Dem Nichteingreifen folgt oft ein Trauma
Der Verein "Kommunale Kriminalprävention Rhein-Neckar" lehrt Mut - Vor allem mentale Hürden vorm Helfen
Von Stefan Hagen
Heidelberg/Rhein-Neckar. Was ist denn da vorne los? Was will der Kerl von der Frau? Warum hilft denn niemand? Soll ich eingreifen? Aber was ist, wenn ich selbst in Gefahr gerate? Was soll ich bloß tun? Fragen, die einem im Ernstfall binnen Sekundenbruchteilen durch den Kopf schießen. Helfen oder wegschauen?
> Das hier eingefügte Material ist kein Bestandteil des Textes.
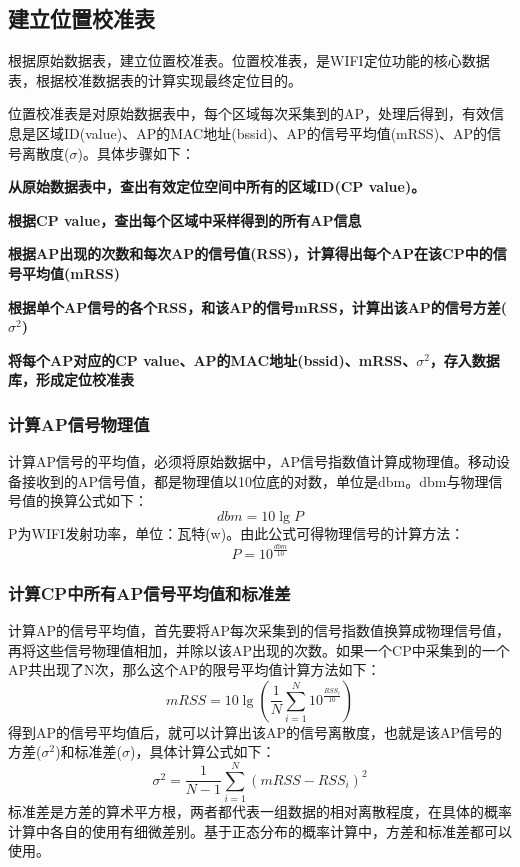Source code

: \documentclass[UTF8, twocolumn ]{ctexart}
\begin{document}
\subsection{建立位置校准表}
根据原始数据表，建立位置校准表。位置校准表，是WIFI定位功能的核心数据表，根据校准数据表的计算实现最终定位目的。
\par
位置校准表是对原始数据表中，每个区域每次采集到的AP，处理后得到，有效信息是区域ID(value)、AP的MAC地址(bssid)、AP的信号平均值(mRSS)、AP的信号离散度($\sigma$)。具体步骤如下：
\begin{compactitem}
\item\textbf{从原始数据表中，查出有效定位空间中所有的区域ID(CP value)。}
\item\textbf{根据CP value，查出每个区域中采样得到的所有AP信息}
\item\textbf{根据AP出现的次数和每次AP的信号值(RSS)，计算得出每个AP在该CP中的信号平均值(mRSS)}
\item\textbf{根据单个AP信号的各个RSS，和该AP的信号mRSS，计算出该AP的信号方差($\sigma^{2}$)}
\item\textbf{将每个AP对应的CP value、AP的MAC地址(bssid)、mRSS、$\sigma^{2}$，存入数据库，形成定位校准表}
\end{compactitem}

\subsubsection{计算AP信号物理值}
计算AP信号的平均值，必须将原始数据中，AP信号指数值计算成物理值。移动设备接收到的AP信号值，都是物理值以10位底的对数，单位是dbm。dbm与物理信号值的换算公式如下：
\begin{equation}
  dbm=10\lg{P}
\end{equation}
P为WIFI发射功率，单位：瓦特(w)。由此公式可得物理信号的计算方法：
\begin{equation}
  P=10^{\frac{dbm}{10}}
\end{equation}

\subsubsection{计算CP中所有AP信号平均值和标准差}
计算AP的信号平均值，首先要将AP每次采集到的信号指数值换算成物理信号值，再将这些信号物理值相加，并除以该AP出现的次数。如果一个CP中采集到的一个AP共出现了N次，那么这个AP的限号平均值计算方法如下：
\begin{equation}
  mRSS=10\lg\left(\frac{1}{N}\sum^{N}_{i=1}10^{\frac{RSS_{i}}{10}}\right)
\end{equation}
得到AP的信号平均值后，就可以计算出该AP的信号离散度，也就是该AP信号的方差($\sigma^{2}$)和标准差($\sigma$)，具体计算公式如下：
\begin{equation}
  \sigma^{2}=\frac{1}{N-1}\sum^{N}_{i=1}\left(mRSS-RSS_{i}\right)^{2}
\end{equation}
标准差是方差的算术平方根，两者都代表一组数据的相对离散程度，在具体的概率计算中各自的使用有细微差别。基于正态分布的概率计算中，方差和标准差都可以使用。
\end{document}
Diese Entscheidung muss jeder für sich selbst treffen - und anschließend damit leben.
"Leute, die nicht helfen, sind hinterher oftmals richtiggehend traumatisiert", weiß Erster Kriminalhauptkommissar Günther Bubenitschek. "Hätte ich doch bloß", diesen Selbstvorwurf habe er von Betroffenen oft gehört. Er könne gut verstehen, was in diesen Menschen vorgehe, schließlich müsse man in einer brenzligen Situation vor dem Eingreifen vor allem mental einige Hürden überwinden.
"Viele Menschen wissen einfach nicht, wie sie reagieren sollen", sagt der frühere Geschäftsführer des Vereins "Kommunale Kriminalprävention Rhein-Neckar". "Aber Zivilcourage kann man lernen", betont der Kriminalbeamte. Anlässlich des 20-jährigen Jubiläums des Vereins in diesem Jahr möchte Bubenitschek nun zusammen mit Stefanie Ferdinand, Erziehungswissenschaftlerin und Theaterpädagogin, 25 RNZ-Leser im Rahmen eines exklusiven Zivilcouragetrainings am Dienstag, 17. April, 18.30 Uhr, in der Heidelberger Neugasse, "fit für den Ernstfall" machen.
In der rund dreistündigen Veranstaltung geht es unter anderem um die Fragen "Was kann ich tun, wenn ich eine brenzlige Situation beobachte?" "Wie kann ich helfen?" "Was wird von mir erwartet?" "Kann ich mich selbst strafbar machen, wenn ich nichts tue?" Die Antworten werden informativ und in Spielszenen vermittelt.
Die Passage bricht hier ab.